Repeat nothing but the lines below running from the one containing "heaven and earth" to the one containing "bounds of oppressors". Keep both end lines.

Items from a data source:
BEGIN

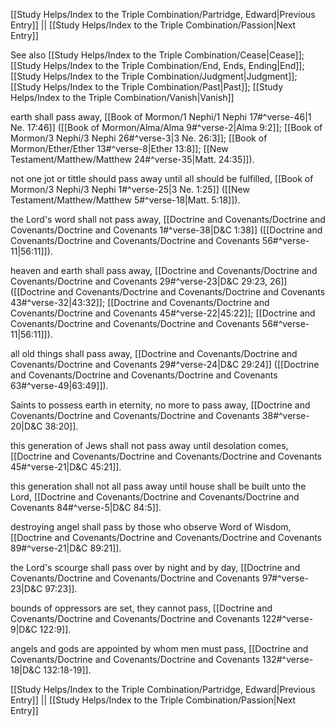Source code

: [[Study Helps/Index to the Triple Combination/Partridge, Edward|Previous Entry]]  ||  [[Study Helps/Index to the Triple Combination/Passion|Next Entry]]

 See also [[Study Helps/Index to the Triple Combination/Cease|Cease]]; [[Study Helps/Index to the Triple Combination/End, Ends, Ending|End]]; [[Study Helps/Index to the Triple Combination/Judgment|Judgment]]; [[Study Helps/Index to the Triple Combination/Past|Past]]; [[Study Helps/Index to the Triple Combination/Vanish|Vanish]]

 earth shall pass away, [[Book of Mormon/1 Nephi/1 Nephi 17#^verse-46|1 Ne. 17:46]] ([[Book of Mormon/Alma/Alma 9#^verse-2|Alma 9:2]]; [[Book of Mormon/3 Nephi/3 Nephi 26#^verse-3|3 Ne. 26:3]]; [[Book of Mormon/Ether/Ether 13#^verse-8|Ether 13:8]]; [[New Testament/Matthew/Matthew 24#^verse-35|Matt. 24:35]]).

 not one jot or tittle should pass away until all should be fulfilled, [[Book of Mormon/3 Nephi/3 Nephi 1#^verse-25|3 Ne. 1:25]] ([[New Testament/Matthew/Matthew 5#^verse-18|Matt. 5:18]]).

 the Lord's word shall not pass away, [[Doctrine and Covenants/Doctrine and Covenants/Doctrine and Covenants 1#^verse-38|D&C 1:38]] ([[Doctrine and Covenants/Doctrine and Covenants/Doctrine and Covenants 56#^verse-11|56:11]]).

 heaven and earth shall pass away, [[Doctrine and Covenants/Doctrine and Covenants/Doctrine and Covenants 29#^verse-23|D&C 29:23, 26]] ([[Doctrine and Covenants/Doctrine and Covenants/Doctrine and Covenants 43#^verse-32|43:32]]; [[Doctrine and Covenants/Doctrine and Covenants/Doctrine and Covenants 45#^verse-22|45:22]]; [[Doctrine and Covenants/Doctrine and Covenants/Doctrine and Covenants 56#^verse-11|56:11]]).

 all old things shall pass away, [[Doctrine and Covenants/Doctrine and Covenants/Doctrine and Covenants 29#^verse-24|D&C 29:24]] ([[Doctrine and Covenants/Doctrine and Covenants/Doctrine and Covenants 63#^verse-49|63:49]]).

 Saints to possess earth in eternity, no more to pass away, [[Doctrine and Covenants/Doctrine and Covenants/Doctrine and Covenants 38#^verse-20|D&C 38:20]].

 this generation of Jews shall not pass away until desolation comes, [[Doctrine and Covenants/Doctrine and Covenants/Doctrine and Covenants 45#^verse-21|D&C 45:21]].

 this generation shall not all pass away until house shall be built unto the Lord, [[Doctrine and Covenants/Doctrine and Covenants/Doctrine and Covenants 84#^verse-5|D&C 84:5]].

 destroying angel shall pass by those who observe Word of Wisdom, [[Doctrine and Covenants/Doctrine and Covenants/Doctrine and Covenants 89#^verse-21|D&C 89:21]].

 the Lord's scourge shall pass over by night and by day, [[Doctrine and Covenants/Doctrine and Covenants/Doctrine and Covenants 97#^verse-23|D&C 97:23]].

 bounds of oppressors are set, they cannot pass, [[Doctrine and Covenants/Doctrine and Covenants/Doctrine and Covenants 122#^verse-9|D&C 122:9]].

 angels and gods are appointed by whom men must pass, [[Doctrine and Covenants/Doctrine and Covenants/Doctrine and Covenants 132#^verse-18|D&C 132:18-19]].

[[Study Helps/Index to the Triple Combination/Partridge, Edward|Previous Entry]]  ||  [[Study Helps/Index to the Triple Combination/Passion|Next Entry]]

END

[Answer section]
 heaven and earth shall pass away, [[Doctrine and Covenants/Doctrine and Covenants/Doctrine and Covenants 29#^verse-23|D&C 29:23, 26]] ([[Doctrine and Covenants/Doctrine and Covenants/Doctrine and Covenants 43#^verse-32|43:32]]; [[Doctrine and Covenants/Doctrine and Covenants/Doctrine and Covenants 45#^verse-22|45:22]]; [[Doctrine and Covenants/Doctrine and Covenants/Doctrine and Covenants 56#^verse-11|56:11]]).

 all old things shall pass away, [[Doctrine and Covenants/Doctrine and Covenants/Doctrine and Covenants 29#^verse-24|D&C 29:24]] ([[Doctrine and Covenants/Doctrine and Covenants/Doctrine and Covenants 63#^verse-49|63:49]]).

 Saints to possess earth in eternity, no more to pass away, [[Doctrine and Covenants/Doctrine and Covenants/Doctrine and Covenants 38#^verse-20|D&C 38:20]].

 this generation of Jews shall not pass away until desolation comes, [[Doctrine and Covenants/Doctrine and Covenants/Doctrine and Covenants 45#^verse-21|D&C 45:21]].

 this generation shall not all pass away until house shall be built unto the Lord, [[Doctrine and Covenants/Doctrine and Covenants/Doctrine and Covenants 84#^verse-5|D&C 84:5]].

 destroying angel shall pass by those who observe Word of Wisdom, [[Doctrine and Covenants/Doctrine and Covenants/Doctrine and Covenants 89#^verse-21|D&C 89:21]].

 the Lord's scourge shall pass over by night and by day, [[Doctrine and Covenants/Doctrine and Covenants/Doctrine and Covenants 97#^verse-23|D&C 97:23]].

 bounds of oppressors are set, they cannot pass, [[Doctrine and Covenants/Doctrine and Covenants/Doctrine and Covenants 122#^verse-9|D&C 122:9]].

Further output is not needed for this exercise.